Read Barbarians at the Gate for a running commentary on handpicking and bribing the baord, and then the CEO’s shock when they are forced on lawyers’ advice to do the legally proper thing and not give him special consideration, after all the cushy cocktail events, golf games, and a fleet of corporate jets at thier disposal…
The other issue is that CEO’s, many years ago, used to work their way up the company ladder. Ocasionally, someon would jump ship from one company to they other, but often in related industries, or well below the VP level. As a result, when they were selected as CEO, they were part of a team, they know the business, and they knew issues affecting the company. (Of course, if the company culture was ossified and top-heavy, theymay not recognize the problems).
In more modern times, CEO’s hop between unrelated companies; thinking that for example, running Pepsi qualifies you to do a better job running Apple than Steve Jobs could do. First, the risk of jumping ship to take on a new job requires extra compensation. A guy who spent 30 years with Acme Inc., as VP, would probably be kicked upstairs from CEO to board or something with a nice pension when he was done or proved to be inept. A CEO hired off the street needs a good incentive to jump ship, and a good parachute in case he has trouble finding a next gig when he leaves. It’s the classic long-term security vs. big money trade-off.

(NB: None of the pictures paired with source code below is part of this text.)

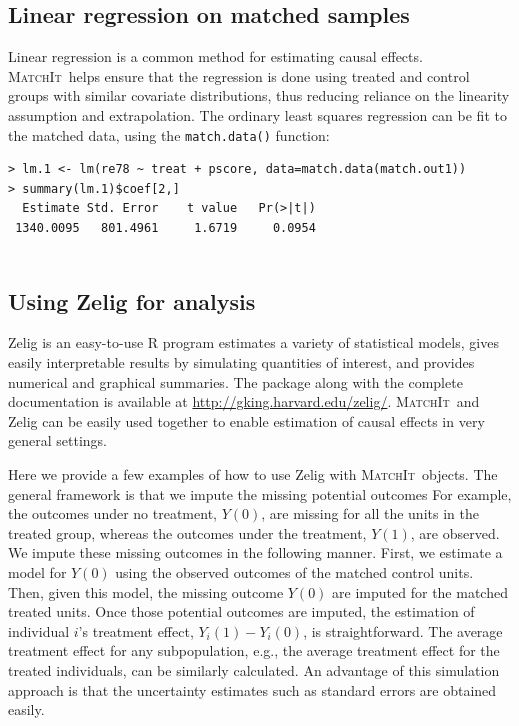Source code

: \documentclass[oneside,letterpaper,titlepage]{article}
\newcommand{\MatchIt}{\textsc{MatchIt}}
\begin{document}
\subsection{Linear regression on matched samples}
Linear regression is a common method for estimating causal effects.
\MatchIt\ helps ensure that the regression is done using treated and
control groups with similar covariate distributions, thus reducing
reliance on the linearity assumption and extrapolation.  The ordinary
least squares regression can be fit to the matched data, using the
{\tt match.data()} function:

\begin{verbatim}
> lm.1 <- lm(re78 ~ treat + pscore, data=match.data(match.out1))                                                                                               
> summary(lm.1)$coef[2,]
  Estimate Std. Error    t value   Pr(>|t|)
 1340.0095   801.4961     1.6719     0.0954


\end{verbatim}

\subsection{Using Zelig for analysis}
Zelig is an easy-to-use R program estimates a variety of statistical
models, gives easily interpretable results by simulating quantities of
interest, and provides numerical and graphical summaries.  The package
along with the complete documentation is available at
\href{http://gking.harvard.edu/zelig/}{http://gking.harvard.edu/zelig/}.
\MatchIt\ and Zelig can be easily used together to enable estimation
of causal effects in very general settings.
                                                                                                                                                             
Here we provide a few examples of how to use Zelig with \MatchIt\ 
objects.  The general framework is that we impute the missing
potential outcomes For example, the outcomes under no treatment,
$Y(0)$, are missing for all the units in the treated group, whereas
the outcomes under the treatment, $Y(1)$, are observed.  We impute
these missing outcomes in the following manner. First, we estimate a
model for $Y(0)$ using the observed outcomes of the matched control
units. Then, given this model, the missing outcome $Y(0)$ are imputed
for the matched treated units. Once those potential outcomes are
imputed, the estimation of individual $i$'s treatment effect,
$Y_i(1)-Y_i(0)$, is straightforward. The average treatment effect for
any subpopulation, e.g., the average treatment effect for the treated
individuals, can be similarly calculated. An advantage of this
simulation approach is that the uncertainty estimates such as standard
errors are obtained easily.
\end{document}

A CEO dropped cold into a businesss may be a breath of fresh air but more likely will have problems; he won’t know who around him is reliable or trustworthy, or how to negotiate his underlings’ office politics. (At that level, when the potential stakes are a multi-milion dollar position, the stakes are very high!). If he’s not familiar with the business, he’ at the mercy of powerpoint presentations and underlings’ recommendations.
Also, bonus used to be that - a bonus. Today, most compensation comes from the stock options and bonuses, and salary is close to irrelevant (only a few million…) This means that the handpicked boad can adjust pay every year instead of a fixed contract for a specific amount. Giving stock options where the option price is well below market price is odd too- why not just give them money and options at today’s market price?
The big problem is stock options. The incentive is to do what they can to increase short-term returns and boost stok proce, no matter what it means long term. Cutting R&D in a tech company is a fantastic profit-maker, because so much of the money goes into R&D. Long term, it’s gotta be the dumbest strategy sinced sliced soup. Ditto for laying off your staff and replacing them with contractors; or destroying morale with layoffs simply because a group of analysts suggest your headcount is too high based on their guidelines. But - these strategies are often done by CEO’s.
TO be fair, the impetus to boost stock price is driven by investors who are also involved in stock rentals (short-term stock owners). The whole industry is centered around self-serving short-term stock boosting over long term planning, but that’s a separate debate.